- Location within Abkhazia Location within Georgia

Highest point
- Peak: Mount Moguashirkha
- Elevation: 3,852 m (12,638 ft)

Dimensions
- Length: 75 km (47 mi)

Geography
- Country: Georgia
- Disputed Region: Abkhazia
- Range coordinates: 42°57′N 41°47′E﻿ / ﻿42.950°N 41.783°E
- Parent range: Western Caucasus

= Kodori Range =

Mountain range in Abkhazia, Georgia

Kodori range (კოდორის ქედი Кәыдрытәи ахықә) is a mountain range in the west Greater Caucasus, in the eastern border part of Abkhazia, (Note: ) Georgia.

== Geography ==
The longest and most branched ridge of Abkhazia. It is a southwestern spur of the Main Caucasian (or Dividing) ridge, from which the Dalari pass departs and east of the Gvandra peak (3985 m.). It stretches for almost 75 km from north-east to south-west. From the northwest it is delimited by the Sakeni river valley (beginning Kodori), from the southeast - by the Enguri valleys and its tributary Nenskra.

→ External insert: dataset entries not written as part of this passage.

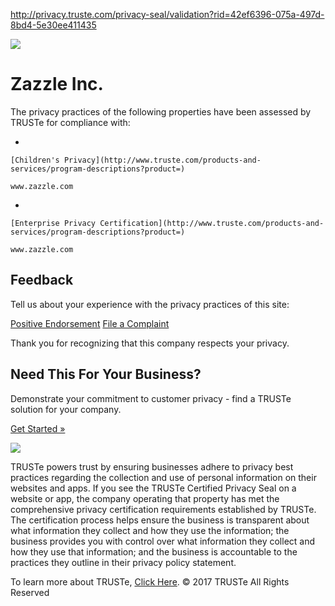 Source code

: http://privacy.truste.com/privacy-seal/validation?rid=42ef6396-075a-497d-8bd4-5e30ee411435

<span id="header-title"> </span>
[![](/ctv/images/newvp/truste-logo.png)](https://www.truste.com/consumer-resources)

Zazzle Inc.
===========

The privacy practices of the following properties have been assessed by TRUSTe for compliance with:

-   

    [Children's Privacy](http://www.truste.com/products-and-services/program-descriptions?product=)

    www.zazzle.com

-   

    [Enterprise Privacy Certification](http://www.truste.com/products-and-services/program-descriptions?product=)

    www.zazzle.com

Feedback
--------

Tell us about your experience with the privacy practices of this site:  

<a href="" id="validationFeedbackEndorsement" class="validationButton" title="I endorse this site because it respects my privacy.">Positive Endorsement</a> <a href="//feedback-form.truste.com/watchdog/request" id="validationFeedbackComplaint" class="validationButton" title="I want to file a privacy complaint about this site.">File a Complaint</a>

Thank you for recognizing that this company respects your privacy.

Need This For Your Business?
----------------------------

Demonstrate your commitment to customer privacy - find a TRUSTe solution for your company.

<a href="http://www.truste.com" id="validationUpsellButton" class="validationButton">Get Started »</a>

[![](/ctv/images/newvp/truste-seal.png)](http://www.truste.com/consumer-resources/)

TRUSTe powers trust by ensuring businesses adhere to privacy best practices regarding the collection and use of personal information on their websites and apps. If you see the TRUSTe Certified Privacy Seal on a website or app, the company operating that property has met the comprehensive privacy certification requirements established by TRUSTe. The certification process helps ensure the business is transparent about what information they collect and how they use the information; the business provides you with control over what information they collect and how they use that information; and the business is accountable to the practices they outline in their privacy policy statement.

To learn more about TRUSTe, [Click Here](http://www.truste.com).
© 2017 TRUSTe All Rights Reserved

The ridge line has sharp ups and downs. The highest peaks are Moguashirkha (3852 m) and Kharikhra (3710 m); are located in the northern and Khojali Mountain (3313 m) in central parts of the ridge.

It is composed mainly of volcanic rocks, shale and sandstone.

On the slopes of the southern spurs there is surrounded by mountains, town Tkvarcheli.